Search the entries below for "higher". Report each line where it occurs.

--*--

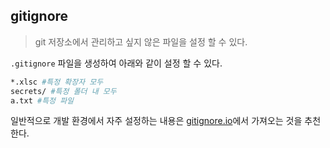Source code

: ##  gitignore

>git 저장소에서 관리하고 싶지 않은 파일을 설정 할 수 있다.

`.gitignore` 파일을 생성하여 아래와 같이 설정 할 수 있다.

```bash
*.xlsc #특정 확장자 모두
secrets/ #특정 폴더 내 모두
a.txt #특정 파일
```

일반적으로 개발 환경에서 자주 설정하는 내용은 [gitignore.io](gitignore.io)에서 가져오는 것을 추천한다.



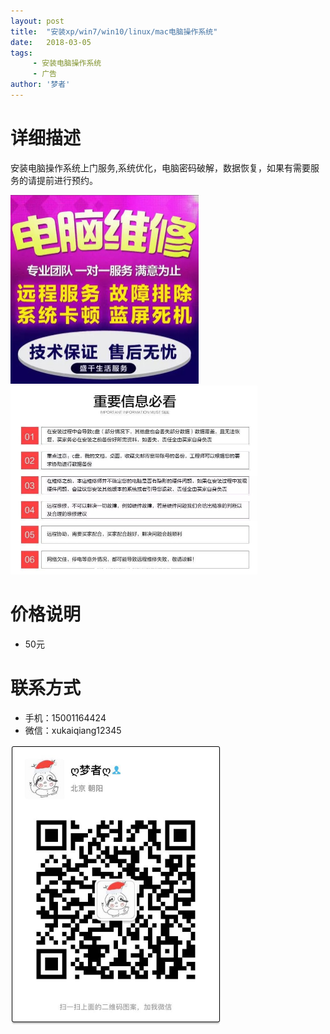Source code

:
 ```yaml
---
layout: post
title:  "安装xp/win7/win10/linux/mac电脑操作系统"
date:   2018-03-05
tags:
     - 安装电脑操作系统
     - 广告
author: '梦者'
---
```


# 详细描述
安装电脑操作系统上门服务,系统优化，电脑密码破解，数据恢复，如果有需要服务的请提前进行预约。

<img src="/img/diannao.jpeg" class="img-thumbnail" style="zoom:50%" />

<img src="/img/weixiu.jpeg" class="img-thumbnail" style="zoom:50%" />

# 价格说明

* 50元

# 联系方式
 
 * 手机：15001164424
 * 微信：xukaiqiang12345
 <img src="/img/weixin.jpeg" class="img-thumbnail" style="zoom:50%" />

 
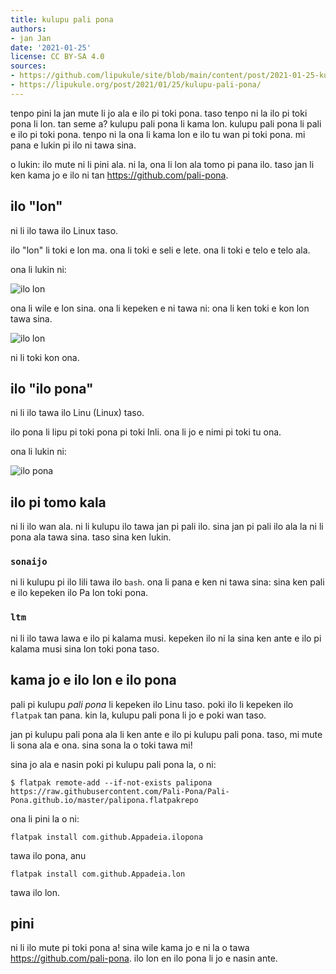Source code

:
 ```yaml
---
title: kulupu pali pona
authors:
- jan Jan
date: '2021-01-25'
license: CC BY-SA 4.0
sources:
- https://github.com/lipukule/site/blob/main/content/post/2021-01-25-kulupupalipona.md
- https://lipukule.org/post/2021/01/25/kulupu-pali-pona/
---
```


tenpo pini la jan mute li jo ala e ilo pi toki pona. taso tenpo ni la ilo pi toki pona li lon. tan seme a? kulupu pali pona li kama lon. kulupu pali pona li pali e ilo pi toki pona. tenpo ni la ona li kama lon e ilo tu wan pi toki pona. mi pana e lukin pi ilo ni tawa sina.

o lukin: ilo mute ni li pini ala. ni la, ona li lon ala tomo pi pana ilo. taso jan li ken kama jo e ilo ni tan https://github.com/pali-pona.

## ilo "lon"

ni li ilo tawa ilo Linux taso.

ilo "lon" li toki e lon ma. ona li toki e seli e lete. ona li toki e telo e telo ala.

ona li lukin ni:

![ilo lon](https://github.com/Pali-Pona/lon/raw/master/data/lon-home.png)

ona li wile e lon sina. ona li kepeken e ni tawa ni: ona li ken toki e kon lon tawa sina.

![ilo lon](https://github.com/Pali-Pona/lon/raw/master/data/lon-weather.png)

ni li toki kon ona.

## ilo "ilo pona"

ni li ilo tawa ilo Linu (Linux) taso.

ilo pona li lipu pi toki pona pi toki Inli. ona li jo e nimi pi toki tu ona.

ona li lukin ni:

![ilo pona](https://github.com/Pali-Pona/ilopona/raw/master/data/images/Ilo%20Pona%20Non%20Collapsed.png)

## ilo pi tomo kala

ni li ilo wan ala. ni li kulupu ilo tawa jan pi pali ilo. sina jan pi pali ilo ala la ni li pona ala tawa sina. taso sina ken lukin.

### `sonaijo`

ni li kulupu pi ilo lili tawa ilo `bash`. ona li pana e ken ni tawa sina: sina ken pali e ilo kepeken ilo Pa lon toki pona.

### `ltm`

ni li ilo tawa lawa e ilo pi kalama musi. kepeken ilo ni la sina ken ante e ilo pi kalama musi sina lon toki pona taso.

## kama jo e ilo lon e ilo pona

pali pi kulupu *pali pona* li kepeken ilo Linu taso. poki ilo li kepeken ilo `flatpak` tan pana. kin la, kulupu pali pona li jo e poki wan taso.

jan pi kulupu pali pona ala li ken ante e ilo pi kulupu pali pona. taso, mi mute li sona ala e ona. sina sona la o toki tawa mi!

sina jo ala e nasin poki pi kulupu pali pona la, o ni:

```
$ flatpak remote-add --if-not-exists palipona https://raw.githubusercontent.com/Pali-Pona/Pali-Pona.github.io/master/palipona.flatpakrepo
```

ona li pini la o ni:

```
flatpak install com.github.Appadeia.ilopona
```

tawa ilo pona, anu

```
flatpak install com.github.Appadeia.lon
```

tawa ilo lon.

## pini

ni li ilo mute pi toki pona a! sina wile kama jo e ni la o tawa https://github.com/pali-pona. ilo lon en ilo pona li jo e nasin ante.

--*--

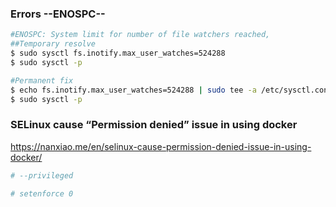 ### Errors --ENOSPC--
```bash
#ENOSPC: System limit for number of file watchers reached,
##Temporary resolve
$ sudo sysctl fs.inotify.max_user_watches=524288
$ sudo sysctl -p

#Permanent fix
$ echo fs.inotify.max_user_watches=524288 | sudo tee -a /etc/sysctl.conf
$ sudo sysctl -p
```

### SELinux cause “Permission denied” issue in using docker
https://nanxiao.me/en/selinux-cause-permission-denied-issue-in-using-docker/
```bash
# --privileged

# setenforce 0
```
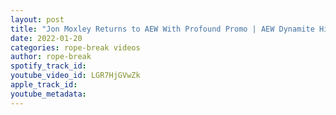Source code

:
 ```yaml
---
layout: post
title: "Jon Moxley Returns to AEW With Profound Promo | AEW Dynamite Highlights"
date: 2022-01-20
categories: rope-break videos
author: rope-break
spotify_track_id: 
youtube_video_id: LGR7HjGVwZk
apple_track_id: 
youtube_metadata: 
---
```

--*--

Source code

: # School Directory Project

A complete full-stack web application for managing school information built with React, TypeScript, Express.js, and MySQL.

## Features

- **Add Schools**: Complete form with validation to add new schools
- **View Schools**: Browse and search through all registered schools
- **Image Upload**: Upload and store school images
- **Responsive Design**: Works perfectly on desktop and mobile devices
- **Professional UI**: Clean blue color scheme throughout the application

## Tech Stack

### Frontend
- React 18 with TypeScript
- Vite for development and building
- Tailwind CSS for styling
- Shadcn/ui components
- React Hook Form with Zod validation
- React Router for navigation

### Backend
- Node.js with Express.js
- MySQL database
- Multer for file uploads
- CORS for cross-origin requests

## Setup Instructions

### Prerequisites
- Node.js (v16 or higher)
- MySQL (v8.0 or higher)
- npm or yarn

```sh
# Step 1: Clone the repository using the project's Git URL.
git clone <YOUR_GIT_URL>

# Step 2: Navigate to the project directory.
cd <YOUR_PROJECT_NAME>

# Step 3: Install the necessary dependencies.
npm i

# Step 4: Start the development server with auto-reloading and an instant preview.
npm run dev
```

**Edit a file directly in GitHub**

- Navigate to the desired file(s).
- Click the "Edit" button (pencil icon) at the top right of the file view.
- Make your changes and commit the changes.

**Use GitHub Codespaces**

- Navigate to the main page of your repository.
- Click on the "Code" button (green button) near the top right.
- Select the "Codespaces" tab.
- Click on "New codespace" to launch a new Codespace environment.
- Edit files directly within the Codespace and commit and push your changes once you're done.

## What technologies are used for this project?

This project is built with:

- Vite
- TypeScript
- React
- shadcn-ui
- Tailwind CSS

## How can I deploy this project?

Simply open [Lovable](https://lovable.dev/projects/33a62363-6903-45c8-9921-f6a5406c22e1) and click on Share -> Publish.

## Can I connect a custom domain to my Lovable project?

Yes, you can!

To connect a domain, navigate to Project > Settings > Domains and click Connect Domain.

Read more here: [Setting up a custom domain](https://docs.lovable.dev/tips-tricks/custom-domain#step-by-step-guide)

--*--

ANSWER BELOW:
- Node.js (v16 or higher)
- MySQL (v8.0 or higher)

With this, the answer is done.